Khmer Semantic Search Engine: Digital Information Access and Document Retrieval

The search engine process is crucial for document content retrieval. For Khmer documents, an effective tool is needed to extract essential keywords and facilitate accurate searches. Despite the daily generation of significant Khmer content, Cambodians struggle to find necessary documents due to the lack of an effective semantic searching tool. Even Google does not deliver high accuracy for Khmer content. Semantic search engines improve search results by employing advanced algorithms to understand various content types. With the rise in Khmer digital content such as reports, articles, and social media feedback enhanced search capabilities are essential. This research proposes the first Khmer Semantic Search Engine (KSE), designed to enhance traditional Khmer search methods.

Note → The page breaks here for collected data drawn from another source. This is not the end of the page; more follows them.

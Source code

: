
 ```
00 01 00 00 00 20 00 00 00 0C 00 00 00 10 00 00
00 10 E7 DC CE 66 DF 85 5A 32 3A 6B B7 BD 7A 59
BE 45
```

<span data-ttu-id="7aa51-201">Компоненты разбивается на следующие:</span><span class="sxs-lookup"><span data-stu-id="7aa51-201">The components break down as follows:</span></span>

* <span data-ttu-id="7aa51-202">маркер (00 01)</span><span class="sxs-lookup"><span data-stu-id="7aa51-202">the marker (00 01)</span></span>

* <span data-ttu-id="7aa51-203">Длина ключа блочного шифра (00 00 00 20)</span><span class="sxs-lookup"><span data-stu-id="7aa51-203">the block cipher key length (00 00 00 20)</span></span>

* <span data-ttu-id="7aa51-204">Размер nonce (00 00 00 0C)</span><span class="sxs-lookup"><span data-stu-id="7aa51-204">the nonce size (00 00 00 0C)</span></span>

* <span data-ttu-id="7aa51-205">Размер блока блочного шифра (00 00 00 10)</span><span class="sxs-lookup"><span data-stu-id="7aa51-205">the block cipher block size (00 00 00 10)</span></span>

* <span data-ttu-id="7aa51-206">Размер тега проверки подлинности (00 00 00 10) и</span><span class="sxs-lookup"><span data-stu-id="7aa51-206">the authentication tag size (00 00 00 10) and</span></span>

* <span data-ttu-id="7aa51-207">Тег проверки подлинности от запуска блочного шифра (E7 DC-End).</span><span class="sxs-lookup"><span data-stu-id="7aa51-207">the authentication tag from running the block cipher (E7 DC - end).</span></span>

Utilizing semantic matching techniques and formally annotated semantic content, our tool extracts meaningful keywords from user queries, performs precise matching, and provides the best matching offline documents and online URLs. We propose three semantic search frameworks: semantic search based on a keyword dictionary, semantic search based on ontology, and semantic search based on ranking. Additionally, we developed tools for data preparation, including document addition and manual keyword extraction. To evaluate performance, we created a ground truth dataset and addressed issues related to searching and semantic search. Our findings demonstrate that understanding search term semantics can lead to significantly more accurate results.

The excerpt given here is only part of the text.